For 2026, single filers with modified adjusted gross income above $109,000 pay an extra $14.50 per month on top of their plan premium. The surcharge increases in steps: $37.50 for income above $137,000, $60.40 above $171,000, $83.30 above $205,000, and $91.00 at $500,000 or more. For married couples filing jointly, the thresholds are roughly doubled: the first surcharge kicks in above $218,000, with the highest tier starting at $750,000.

If you’ve had a life-changing event like retirement, divorce, or the death of a spouse that significantly reduced your income, you can request that Social Security use a more recent tax year instead.

Late Enrollment Penalties

If you go 63 or more continuous days without Medicare drug coverage or equivalent coverage from another source, you may face a permanent late enrollment penalty when you eventually sign up for a plan that includes drug coverage. Medicare calculates the penalty by multiplying 1% of the national base beneficiary premium (which was $34.70 in 2024) by the number of full months you went without coverage. That amount gets added to your monthly premium for as long as you have Medicare drug coverage.
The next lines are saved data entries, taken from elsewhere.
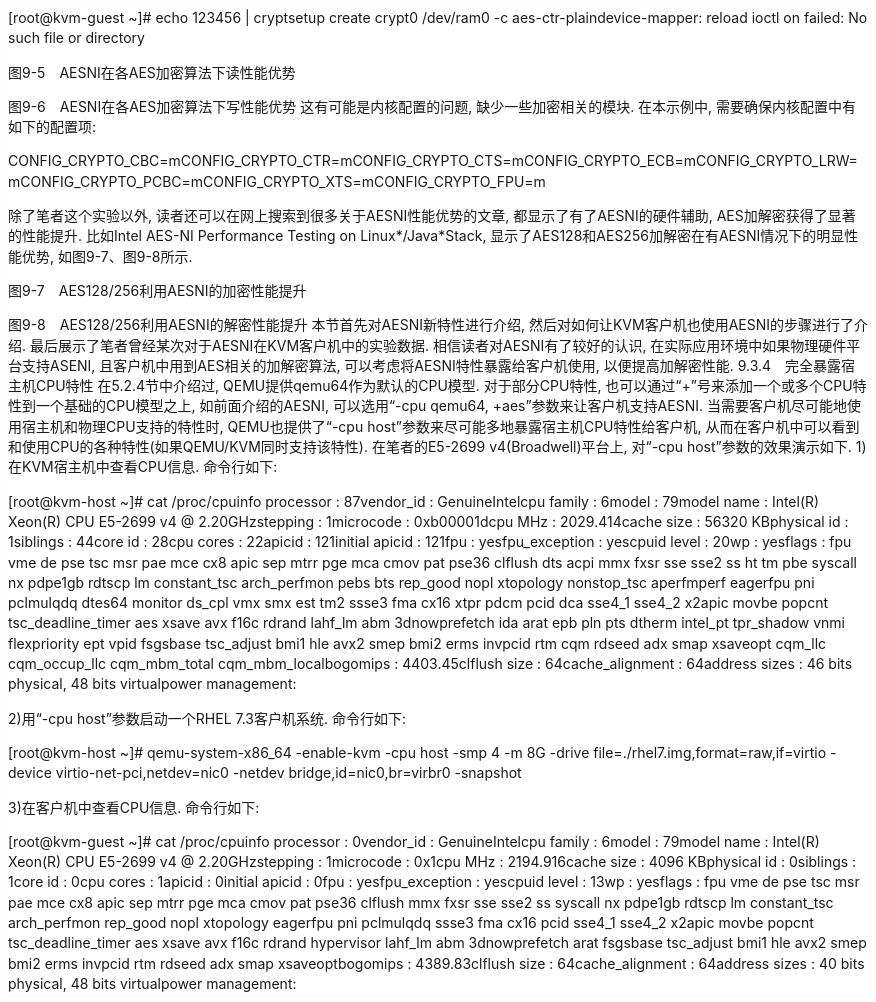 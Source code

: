 [root@kvm-guest ~]# echo 123456 | cryptsetup create crypt0 /dev/ram0 -c aes-ctr-plaindevice-mapper: reload ioctl on  failed: No such file or directory


图9-5　AESNI在各AES加密算法下读性能优势


图9-6　AESNI在各AES加密算法下写性能优势
这有可能是内核配置的问题, 缺少一些加密相关的模块. 在本示例中, 需要确保内核配置中有如下的配置项: 

CONFIG_CRYPTO_CBC=mCONFIG_CRYPTO_CTR=mCONFIG_CRYPTO_CTS=mCONFIG_CRYPTO_ECB=mCONFIG_CRYPTO_LRW=mCONFIG_CRYPTO_PCBC=mCONFIG_CRYPTO_XTS=mCONFIG_CRYPTO_FPU=m

除了笔者这个实验以外, 读者还可以在网上搜索到很多关于AESNI性能优势的文章, 都显示了有了AESNI的硬件辅助, AES加解密获得了显著的性能提升. 比如Intel AES-NI Performance Testing on Linux*/Java*Stack, 显示了AES128和AES256加解密在有AESNI情况下的明显性能优势, 如图9-7、图9-8所示. 

图9-7　AES128/256利用AESNI的加密性能提升

图9-8　AES128/256利用AESNI的解密性能提升
本节首先对AESNI新特性进行介绍, 然后对如何让KVM客户机也使用AESNI的步骤进行了介绍. 最后展示了笔者曾经某次对于AESNI在KVM客户机中的实验数据. 相信读者对AESNI有了较好的认识, 在实际应用环境中如果物理硬件平台支持ASENI, 且客户机中用到AES相关的加解密算法, 可以考虑将AESNI特性暴露给客户机使用, 以便提高加解密性能. 
9.3.4　完全暴露宿主机CPU特性
在5.2.4节中介绍过, QEMU提供qemu64作为默认的CPU模型. 对于部分CPU特性, 也可以通过“+”号来添加一个或多个CPU特性到一个基础的CPU模型之上, 如前面介绍的AESNI, 可以选用“-cpu qemu64, +aes”参数来让客户机支持AESNI. 
当需要客户机尽可能地使用宿主机和物理CPU支持的特性时, QEMU也提供了“-cpu host”参数来尽可能多地暴露宿主机CPU特性给客户机, 从而在客户机中可以看到和使用CPU的各种特性(如果QEMU/KVM同时支持该特性). 在笔者的E5-2699 v4(Broadwell)平台上, 对“-cpu host”参数的效果演示如下. 
1)在KVM宿主机中查看CPU信息. 命令行如下: 

[root@kvm-host ~]# cat /proc/cpuinfo processor   : 87vendor_id   : GenuineIntelcpu family   : 6model      : 79model name   : Intel(R) Xeon(R) CPU E5-2699 v4 @ 2.20GHzstepping   : 1microcode   : 0xb00001dcpu MHz      : 2029.414cache size   : 56320 KBphysical id   : 1siblings   : 44core id      : 28cpu cores   : 22apicid      : 121initial apicid   : 121fpu      : yesfpu_exception   : yescpuid level   : 20wp      : yesflags      : fpu vme de pse tsc msr pae mce cx8 apic sep mtrr pge mca cmov pat pse36 clflush dts acpi mmx fxsr sse sse2 ss ht tm pbe syscall nx pdpe1gb rdtscp lm constant_tsc arch_perfmon pebs bts rep_good nopl xtopology nonstop_tsc aperfmperf eagerfpu pni pclmulqdq dtes64 monitor ds_cpl vmx smx est tm2 ssse3 fma cx16 xtpr pdcm pcid dca sse4_1 sse4_2 x2apic movbe popcnt tsc_deadline_timer aes xsave avx f16c rdrand lahf_lm abm 3dnowprefetch ida arat epb pln pts dtherm intel_pt tpr_shadow vnmi flexpriority ept vpid fsgsbase tsc_adjust bmi1 hle avx2 smep bmi2 erms invpcid rtm cqm rdseed adx smap xsaveopt cqm_llc cqm_occup_llc cqm_mbm_total cqm_mbm_localbogomips   : 4403.45clflush size   : 64cache_alignment   : 64address sizes   : 46 bits physical, 48 bits virtualpower management:

2)用“-cpu host”参数启动一个RHEL 7.3客户机系统. 命令行如下: 

[root@kvm-host ~]# qemu-system-x86_64 -enable-kvm -cpu host -smp 4 -m 8G -drive file=./rhel7.img,format=raw,if=virtio -device virtio-net-pci,netdev=nic0 -netdev bridge,id=nic0,br=virbr0 -snapshot

3)在客户机中查看CPU信息. 命令行如下: 

[root@kvm-guest ~]# cat /proc/cpuinfo processor   : 0vendor_id   : GenuineIntelcpu family   : 6model      : 79model name   : Intel(R) Xeon(R) CPU E5-2699 v4 @ 2.20GHzstepping   : 1microcode   : 0x1cpu MHz      : 2194.916cache size   : 4096 KBphysical id   : 0siblings   : 1core id      : 0cpu cores   : 1apicid      : 0initial apicid   : 0fpu      : yesfpu_exception   : yescpuid level   : 13wp      : yesflags      : fpu vme de pse tsc msr pae mce cx8 apic sep mtrr pge mca cmov pat pse36 clflush mmx fxsr sse sse2 ss syscall nx pdpe1gb rdtscp lm constant_tsc arch_perfmon rep_good nopl xtopology eagerfpu pni pclmulqdq ssse3 fma cx16 pcid sse4_1 sse4_2 x2apic movbe popcnt tsc_deadline_timer aes xsave avx f16c rdrand hypervisor lahf_lm abm 3dnowprefetch arat fsgsbase tsc_adjust bmi1 hle avx2 smep bmi2 erms invpcid rtm rdseed adx smap xsaveoptbogomips   : 4389.83clflush size   : 64cache_alignment   : 64address sizes   : 40 bits physical, 48 bits virtualpower management:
For example, if you went without coverage for 10 months, the penalty would be roughly $3.50 per month, adjusted each year as the base premium changes. Over a decade or more of Medicare enrollment, even a small monthly penalty adds up considerably. This is one reason many people choose a Medicare Advantage plan with built-in drug coverage right when they first become eligible.

How to Estimate Your Total Annual Cost

The true cost of a Medicare Advantage plan is not the premium alone. To get a realistic picture, add up four components: your monthly premium (times 12), the plan’s deductible, the copays you’d expect based on how often you see doctors and fill prescriptions, and any IRMAA surcharge if it applies to you. Medicare’s online Plan Finder tool lets you enter your specific medications and preferred providers to generate a personalized cost estimate for every plan available in your zip code.

Plans change their cost-sharing and benefits every year, so what worked well this year may not be the best value next year. Reviewing your options during the annual enrollment period each fall, which runs from October 15 through December 7, is the most effective way to keep costs in check.